▶ _Problem to work on_
Please restate, word for word, the lines below that begin at the one with "[^20]: Ningbo (Zhejiang)" and end at the one with "[^22]: Zhejiang: Market". Leave out all other lines.

▶ _Data for review_
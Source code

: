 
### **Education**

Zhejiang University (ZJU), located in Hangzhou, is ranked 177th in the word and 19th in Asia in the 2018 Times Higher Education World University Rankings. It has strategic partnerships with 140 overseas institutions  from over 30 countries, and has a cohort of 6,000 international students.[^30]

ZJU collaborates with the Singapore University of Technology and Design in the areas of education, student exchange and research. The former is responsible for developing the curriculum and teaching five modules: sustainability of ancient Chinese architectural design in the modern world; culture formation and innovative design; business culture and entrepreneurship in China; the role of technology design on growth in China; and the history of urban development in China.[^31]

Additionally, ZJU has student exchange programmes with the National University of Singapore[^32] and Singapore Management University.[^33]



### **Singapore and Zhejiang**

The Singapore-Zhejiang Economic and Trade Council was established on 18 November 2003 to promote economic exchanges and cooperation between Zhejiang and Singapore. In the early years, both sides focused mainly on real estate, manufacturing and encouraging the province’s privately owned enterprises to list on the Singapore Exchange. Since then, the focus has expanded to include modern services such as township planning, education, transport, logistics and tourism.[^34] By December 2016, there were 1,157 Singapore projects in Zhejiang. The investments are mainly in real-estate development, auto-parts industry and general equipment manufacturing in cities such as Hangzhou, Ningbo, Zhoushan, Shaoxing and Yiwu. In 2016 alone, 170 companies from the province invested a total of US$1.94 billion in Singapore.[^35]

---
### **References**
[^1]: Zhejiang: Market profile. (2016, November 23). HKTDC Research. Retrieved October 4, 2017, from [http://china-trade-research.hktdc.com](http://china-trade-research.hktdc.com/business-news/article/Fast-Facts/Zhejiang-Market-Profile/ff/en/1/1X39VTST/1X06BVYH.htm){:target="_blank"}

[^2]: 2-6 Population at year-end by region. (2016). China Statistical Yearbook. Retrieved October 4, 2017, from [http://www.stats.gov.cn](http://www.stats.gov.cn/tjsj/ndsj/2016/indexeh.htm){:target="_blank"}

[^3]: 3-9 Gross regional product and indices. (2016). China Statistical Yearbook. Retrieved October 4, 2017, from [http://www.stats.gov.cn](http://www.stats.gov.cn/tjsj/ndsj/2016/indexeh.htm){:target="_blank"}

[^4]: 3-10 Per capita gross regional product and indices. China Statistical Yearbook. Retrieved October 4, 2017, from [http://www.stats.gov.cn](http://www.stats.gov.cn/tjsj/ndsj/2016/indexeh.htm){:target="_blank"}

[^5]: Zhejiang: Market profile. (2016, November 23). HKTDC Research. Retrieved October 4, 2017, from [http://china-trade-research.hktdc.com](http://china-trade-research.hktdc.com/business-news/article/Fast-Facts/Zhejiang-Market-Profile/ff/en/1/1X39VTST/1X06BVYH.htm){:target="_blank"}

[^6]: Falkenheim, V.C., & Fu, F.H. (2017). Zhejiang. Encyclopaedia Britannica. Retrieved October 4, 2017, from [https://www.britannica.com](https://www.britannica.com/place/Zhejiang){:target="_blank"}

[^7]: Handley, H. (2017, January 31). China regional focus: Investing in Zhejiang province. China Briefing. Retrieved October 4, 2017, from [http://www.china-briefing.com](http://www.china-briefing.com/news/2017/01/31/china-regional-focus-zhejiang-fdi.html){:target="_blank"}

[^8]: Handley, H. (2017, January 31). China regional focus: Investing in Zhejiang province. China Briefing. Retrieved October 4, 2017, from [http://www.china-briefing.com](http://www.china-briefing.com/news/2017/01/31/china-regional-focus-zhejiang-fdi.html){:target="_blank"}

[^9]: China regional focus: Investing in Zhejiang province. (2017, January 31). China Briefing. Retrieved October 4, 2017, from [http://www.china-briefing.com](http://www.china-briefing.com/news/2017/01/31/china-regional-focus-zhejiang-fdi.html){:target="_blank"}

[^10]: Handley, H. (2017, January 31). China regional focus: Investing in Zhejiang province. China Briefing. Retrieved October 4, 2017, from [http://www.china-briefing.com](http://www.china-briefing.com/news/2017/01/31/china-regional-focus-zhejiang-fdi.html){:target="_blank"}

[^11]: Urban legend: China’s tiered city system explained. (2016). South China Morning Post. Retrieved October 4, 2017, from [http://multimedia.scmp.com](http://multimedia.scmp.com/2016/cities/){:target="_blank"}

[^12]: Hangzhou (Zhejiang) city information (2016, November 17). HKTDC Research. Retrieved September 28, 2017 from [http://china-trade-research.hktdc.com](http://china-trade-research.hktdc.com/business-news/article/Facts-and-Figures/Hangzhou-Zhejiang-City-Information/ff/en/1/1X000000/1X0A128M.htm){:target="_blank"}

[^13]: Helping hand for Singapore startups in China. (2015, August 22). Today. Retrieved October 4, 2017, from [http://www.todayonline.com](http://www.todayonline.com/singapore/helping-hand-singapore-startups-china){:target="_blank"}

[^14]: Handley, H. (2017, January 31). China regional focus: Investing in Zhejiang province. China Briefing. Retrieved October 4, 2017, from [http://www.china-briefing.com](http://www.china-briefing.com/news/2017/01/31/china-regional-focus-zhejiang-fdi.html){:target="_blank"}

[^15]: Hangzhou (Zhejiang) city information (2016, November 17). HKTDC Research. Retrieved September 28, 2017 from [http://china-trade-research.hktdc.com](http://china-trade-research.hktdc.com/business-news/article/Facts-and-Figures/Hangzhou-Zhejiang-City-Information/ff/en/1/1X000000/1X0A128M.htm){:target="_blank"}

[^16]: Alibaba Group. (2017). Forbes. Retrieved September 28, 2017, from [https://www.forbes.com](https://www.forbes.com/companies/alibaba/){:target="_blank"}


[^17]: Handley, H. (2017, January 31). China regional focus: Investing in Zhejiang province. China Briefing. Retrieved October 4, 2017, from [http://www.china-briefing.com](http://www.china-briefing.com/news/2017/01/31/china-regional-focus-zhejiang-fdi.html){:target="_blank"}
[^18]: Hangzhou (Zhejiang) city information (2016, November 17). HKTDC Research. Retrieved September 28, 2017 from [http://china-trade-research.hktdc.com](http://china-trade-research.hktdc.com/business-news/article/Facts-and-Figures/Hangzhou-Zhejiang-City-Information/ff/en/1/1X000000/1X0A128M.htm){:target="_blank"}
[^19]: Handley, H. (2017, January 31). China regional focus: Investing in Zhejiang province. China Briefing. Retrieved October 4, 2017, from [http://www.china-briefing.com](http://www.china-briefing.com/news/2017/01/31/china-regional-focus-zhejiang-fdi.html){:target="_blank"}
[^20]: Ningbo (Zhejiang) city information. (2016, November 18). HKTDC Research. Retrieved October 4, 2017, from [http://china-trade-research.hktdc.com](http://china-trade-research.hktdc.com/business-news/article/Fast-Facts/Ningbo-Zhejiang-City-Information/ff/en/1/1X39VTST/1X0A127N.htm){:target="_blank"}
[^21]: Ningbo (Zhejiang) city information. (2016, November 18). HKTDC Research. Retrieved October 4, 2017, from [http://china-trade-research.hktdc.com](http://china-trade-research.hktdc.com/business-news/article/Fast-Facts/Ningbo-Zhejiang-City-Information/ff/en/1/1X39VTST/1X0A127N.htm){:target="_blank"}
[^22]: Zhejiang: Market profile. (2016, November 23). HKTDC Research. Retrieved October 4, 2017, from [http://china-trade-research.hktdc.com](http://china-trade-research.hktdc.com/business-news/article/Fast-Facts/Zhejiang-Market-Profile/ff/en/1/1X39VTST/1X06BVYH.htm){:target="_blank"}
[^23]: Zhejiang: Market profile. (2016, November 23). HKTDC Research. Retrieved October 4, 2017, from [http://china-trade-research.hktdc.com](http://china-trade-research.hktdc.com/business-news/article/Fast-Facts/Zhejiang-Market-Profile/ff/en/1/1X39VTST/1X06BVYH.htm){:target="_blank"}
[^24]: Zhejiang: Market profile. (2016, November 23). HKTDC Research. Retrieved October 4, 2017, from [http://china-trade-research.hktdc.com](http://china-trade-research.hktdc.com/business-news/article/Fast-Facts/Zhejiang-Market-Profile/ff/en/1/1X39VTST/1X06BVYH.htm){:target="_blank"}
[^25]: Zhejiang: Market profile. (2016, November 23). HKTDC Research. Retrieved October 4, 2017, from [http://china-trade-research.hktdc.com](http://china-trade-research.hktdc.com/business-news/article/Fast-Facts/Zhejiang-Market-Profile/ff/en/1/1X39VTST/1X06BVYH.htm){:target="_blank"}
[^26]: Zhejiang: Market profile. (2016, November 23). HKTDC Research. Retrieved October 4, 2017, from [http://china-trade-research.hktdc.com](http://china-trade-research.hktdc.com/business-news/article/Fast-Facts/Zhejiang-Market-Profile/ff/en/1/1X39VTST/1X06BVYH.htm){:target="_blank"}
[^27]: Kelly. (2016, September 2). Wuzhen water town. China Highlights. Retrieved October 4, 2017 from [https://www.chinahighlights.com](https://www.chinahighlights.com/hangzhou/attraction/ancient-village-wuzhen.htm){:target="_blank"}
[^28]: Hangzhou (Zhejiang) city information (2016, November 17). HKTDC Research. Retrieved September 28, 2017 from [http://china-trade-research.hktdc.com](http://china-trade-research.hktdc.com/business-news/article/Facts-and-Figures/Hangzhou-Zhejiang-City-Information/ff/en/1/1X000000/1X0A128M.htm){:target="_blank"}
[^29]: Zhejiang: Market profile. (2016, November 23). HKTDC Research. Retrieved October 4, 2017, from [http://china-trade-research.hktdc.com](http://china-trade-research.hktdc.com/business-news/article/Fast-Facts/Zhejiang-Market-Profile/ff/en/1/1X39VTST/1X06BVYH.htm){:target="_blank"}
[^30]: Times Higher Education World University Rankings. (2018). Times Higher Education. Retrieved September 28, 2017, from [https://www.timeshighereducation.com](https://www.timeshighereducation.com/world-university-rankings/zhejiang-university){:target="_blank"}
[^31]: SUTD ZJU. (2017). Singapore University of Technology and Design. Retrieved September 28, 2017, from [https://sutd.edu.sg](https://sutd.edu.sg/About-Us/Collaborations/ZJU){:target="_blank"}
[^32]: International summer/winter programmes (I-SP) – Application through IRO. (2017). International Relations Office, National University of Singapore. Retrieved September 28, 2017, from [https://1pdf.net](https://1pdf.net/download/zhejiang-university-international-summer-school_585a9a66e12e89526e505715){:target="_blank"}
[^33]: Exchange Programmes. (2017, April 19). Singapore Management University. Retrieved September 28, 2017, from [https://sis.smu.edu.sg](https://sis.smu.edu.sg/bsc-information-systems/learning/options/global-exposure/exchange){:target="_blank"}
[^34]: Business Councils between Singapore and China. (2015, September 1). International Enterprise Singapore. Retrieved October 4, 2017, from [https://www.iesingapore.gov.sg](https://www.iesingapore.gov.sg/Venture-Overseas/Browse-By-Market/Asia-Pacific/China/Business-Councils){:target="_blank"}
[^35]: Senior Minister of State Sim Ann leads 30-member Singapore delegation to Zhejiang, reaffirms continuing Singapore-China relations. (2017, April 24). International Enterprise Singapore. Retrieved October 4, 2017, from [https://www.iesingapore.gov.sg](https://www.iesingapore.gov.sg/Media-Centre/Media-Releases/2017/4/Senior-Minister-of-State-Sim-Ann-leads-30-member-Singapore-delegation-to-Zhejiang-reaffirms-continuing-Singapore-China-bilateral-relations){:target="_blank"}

▶ _Worked solution_
[^20]: Ningbo (Zhejiang) city information. (2016, November 18). HKTDC Research. Retrieved October 4, 2017, from [http://china-trade-research.hktdc.com](http://china-trade-research.hktdc.com/business-news/article/Fast-Facts/Ningbo-Zhejiang-City-Information/ff/en/1/1X39VTST/1X0A127N.htm){:target="_blank"}
[^21]: Ningbo (Zhejiang) city information. (2016, November 18). HKTDC Research. Retrieved October 4, 2017, from [http://china-trade-research.hktdc.com](http://china-trade-research.hktdc.com/business-news/article/Fast-Facts/Ningbo-Zhejiang-City-Information/ff/en/1/1X39VTST/1X0A127N.htm){:target="_blank"}
[^22]: Zhejiang: Market profile. (2016, November 23). HKTDC Research. Retrieved October 4, 2017, from [http://china-trade-research.hktdc.com](http://china-trade-research.hktdc.com/business-news/article/Fast-Facts/Zhejiang-Market-Profile/ff/en/1/1X39VTST/1X06BVYH.htm){:target="_blank"}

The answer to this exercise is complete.